## WORK ITEM:
Find the lines below in which the string "hierarchy" occurs. Copy each one.

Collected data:
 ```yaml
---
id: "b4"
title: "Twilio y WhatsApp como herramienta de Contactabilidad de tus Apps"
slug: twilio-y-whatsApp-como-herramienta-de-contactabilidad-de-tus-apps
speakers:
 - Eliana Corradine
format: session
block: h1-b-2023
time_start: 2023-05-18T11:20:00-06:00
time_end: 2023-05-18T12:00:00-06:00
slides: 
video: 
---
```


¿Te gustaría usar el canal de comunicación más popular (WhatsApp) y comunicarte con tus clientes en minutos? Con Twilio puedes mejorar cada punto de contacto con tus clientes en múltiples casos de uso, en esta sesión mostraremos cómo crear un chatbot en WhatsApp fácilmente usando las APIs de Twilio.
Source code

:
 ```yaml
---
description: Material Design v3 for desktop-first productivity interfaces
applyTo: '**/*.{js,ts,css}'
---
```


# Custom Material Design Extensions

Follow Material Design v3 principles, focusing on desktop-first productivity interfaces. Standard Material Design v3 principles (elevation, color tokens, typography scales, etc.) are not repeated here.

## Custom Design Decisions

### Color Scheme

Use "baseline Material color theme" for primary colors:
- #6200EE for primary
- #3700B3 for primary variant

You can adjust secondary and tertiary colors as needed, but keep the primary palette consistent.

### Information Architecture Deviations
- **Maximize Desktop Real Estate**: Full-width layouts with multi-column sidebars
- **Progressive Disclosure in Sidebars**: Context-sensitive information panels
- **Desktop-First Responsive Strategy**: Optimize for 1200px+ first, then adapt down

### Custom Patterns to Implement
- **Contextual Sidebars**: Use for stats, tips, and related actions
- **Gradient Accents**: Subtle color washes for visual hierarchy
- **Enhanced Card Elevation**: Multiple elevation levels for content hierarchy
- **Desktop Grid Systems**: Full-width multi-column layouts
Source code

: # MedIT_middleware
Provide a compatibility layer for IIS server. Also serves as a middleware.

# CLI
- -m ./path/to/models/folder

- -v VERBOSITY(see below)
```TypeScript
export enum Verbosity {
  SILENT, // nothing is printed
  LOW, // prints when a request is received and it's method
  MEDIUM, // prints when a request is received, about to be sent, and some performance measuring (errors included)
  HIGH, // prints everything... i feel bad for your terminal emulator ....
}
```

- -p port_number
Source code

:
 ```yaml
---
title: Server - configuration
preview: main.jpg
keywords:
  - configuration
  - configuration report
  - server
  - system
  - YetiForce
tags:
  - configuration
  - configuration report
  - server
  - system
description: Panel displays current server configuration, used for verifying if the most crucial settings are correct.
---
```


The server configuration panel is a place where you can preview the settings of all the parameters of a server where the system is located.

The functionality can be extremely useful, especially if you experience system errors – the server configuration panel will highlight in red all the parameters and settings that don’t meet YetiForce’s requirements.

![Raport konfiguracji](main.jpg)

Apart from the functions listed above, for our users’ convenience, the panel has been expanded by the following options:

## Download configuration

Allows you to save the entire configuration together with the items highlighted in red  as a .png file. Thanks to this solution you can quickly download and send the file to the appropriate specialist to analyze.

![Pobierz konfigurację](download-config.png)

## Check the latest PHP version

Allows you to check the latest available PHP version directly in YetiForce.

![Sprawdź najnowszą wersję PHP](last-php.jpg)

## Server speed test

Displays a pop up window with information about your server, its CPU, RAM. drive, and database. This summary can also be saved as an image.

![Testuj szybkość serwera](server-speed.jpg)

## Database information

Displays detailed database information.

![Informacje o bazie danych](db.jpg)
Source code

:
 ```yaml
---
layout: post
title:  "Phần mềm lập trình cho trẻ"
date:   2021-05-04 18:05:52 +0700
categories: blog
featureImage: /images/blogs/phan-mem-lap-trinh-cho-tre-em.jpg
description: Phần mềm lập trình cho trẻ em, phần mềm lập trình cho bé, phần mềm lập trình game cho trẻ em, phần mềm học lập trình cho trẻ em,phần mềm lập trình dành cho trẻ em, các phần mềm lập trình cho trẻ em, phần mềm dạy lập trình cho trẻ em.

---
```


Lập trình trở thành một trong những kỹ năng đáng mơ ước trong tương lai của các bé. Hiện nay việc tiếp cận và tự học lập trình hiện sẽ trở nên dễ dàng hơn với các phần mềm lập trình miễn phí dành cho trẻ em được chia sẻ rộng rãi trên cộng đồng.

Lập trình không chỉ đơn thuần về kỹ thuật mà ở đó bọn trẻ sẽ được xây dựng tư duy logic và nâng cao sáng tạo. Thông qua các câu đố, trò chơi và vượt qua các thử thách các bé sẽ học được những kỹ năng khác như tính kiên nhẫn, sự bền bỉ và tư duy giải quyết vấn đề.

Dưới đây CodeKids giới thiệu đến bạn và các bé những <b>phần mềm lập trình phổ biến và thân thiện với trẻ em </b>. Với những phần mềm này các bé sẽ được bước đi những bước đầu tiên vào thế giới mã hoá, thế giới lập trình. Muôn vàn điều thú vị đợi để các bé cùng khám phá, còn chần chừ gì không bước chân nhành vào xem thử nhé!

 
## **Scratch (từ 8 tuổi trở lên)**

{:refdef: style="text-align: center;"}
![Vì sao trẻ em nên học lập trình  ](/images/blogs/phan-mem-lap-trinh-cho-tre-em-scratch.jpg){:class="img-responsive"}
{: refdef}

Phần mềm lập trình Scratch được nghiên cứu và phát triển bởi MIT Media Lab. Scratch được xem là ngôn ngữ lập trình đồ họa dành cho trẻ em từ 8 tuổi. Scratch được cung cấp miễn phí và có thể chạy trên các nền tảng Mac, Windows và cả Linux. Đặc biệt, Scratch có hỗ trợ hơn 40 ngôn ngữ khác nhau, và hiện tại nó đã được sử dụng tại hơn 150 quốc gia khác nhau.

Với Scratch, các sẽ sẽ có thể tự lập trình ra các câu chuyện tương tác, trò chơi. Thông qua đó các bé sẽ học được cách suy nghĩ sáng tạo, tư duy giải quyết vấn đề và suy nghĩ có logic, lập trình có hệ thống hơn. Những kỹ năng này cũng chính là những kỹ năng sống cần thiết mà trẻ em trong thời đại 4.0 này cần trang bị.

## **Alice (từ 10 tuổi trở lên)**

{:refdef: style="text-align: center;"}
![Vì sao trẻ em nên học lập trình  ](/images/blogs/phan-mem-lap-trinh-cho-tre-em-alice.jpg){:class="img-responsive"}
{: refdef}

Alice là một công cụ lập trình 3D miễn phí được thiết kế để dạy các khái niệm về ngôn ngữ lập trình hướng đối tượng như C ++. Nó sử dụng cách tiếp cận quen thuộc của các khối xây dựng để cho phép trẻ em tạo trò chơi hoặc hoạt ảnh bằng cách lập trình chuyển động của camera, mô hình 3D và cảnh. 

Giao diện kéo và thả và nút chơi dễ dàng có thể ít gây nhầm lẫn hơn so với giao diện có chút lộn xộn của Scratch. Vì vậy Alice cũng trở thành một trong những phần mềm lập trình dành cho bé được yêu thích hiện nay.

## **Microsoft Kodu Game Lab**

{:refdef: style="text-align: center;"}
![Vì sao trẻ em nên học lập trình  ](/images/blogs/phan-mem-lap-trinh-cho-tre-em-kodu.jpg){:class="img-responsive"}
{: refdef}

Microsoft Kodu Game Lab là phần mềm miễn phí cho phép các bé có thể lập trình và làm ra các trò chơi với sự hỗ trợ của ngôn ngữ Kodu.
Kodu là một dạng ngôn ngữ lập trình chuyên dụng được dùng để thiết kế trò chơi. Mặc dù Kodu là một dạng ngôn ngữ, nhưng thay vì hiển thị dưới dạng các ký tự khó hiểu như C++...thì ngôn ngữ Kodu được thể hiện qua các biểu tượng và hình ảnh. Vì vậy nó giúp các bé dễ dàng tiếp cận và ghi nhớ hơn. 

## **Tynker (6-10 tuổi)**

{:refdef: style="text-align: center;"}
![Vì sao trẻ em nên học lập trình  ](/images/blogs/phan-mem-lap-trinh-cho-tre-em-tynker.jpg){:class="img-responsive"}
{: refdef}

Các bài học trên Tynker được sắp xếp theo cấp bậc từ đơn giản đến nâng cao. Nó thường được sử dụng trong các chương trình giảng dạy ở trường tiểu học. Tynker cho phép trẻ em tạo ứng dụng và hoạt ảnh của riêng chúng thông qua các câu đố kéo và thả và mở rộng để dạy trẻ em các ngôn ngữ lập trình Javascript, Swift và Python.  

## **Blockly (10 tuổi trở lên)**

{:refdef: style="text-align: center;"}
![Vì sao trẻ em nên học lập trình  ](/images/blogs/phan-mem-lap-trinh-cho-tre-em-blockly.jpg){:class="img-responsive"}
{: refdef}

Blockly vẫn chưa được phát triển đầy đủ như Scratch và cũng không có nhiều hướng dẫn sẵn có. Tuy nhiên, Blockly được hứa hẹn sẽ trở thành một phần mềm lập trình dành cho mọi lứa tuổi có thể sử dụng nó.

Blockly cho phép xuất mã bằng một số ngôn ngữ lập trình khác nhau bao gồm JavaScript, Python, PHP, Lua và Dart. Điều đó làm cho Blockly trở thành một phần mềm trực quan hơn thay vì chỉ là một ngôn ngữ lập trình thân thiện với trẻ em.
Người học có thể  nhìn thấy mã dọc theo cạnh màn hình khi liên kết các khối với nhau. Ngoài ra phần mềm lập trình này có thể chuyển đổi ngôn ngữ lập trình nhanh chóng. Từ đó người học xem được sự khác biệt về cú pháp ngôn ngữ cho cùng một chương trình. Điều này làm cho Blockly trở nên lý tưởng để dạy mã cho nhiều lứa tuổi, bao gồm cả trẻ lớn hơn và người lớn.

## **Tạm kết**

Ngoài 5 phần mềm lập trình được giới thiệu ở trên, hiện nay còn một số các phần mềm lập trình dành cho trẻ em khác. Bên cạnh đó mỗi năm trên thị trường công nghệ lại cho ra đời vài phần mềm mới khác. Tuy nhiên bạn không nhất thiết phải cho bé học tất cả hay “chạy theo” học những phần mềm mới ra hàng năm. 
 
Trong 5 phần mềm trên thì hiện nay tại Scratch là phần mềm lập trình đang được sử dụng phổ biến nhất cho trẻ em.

## SOLVED EXERCISE:
- **Gradient Accents**: Subtle color washes for visual hierarchy
- **Enhanced Card Elevation**: Multiple elevation levels for content hierarchy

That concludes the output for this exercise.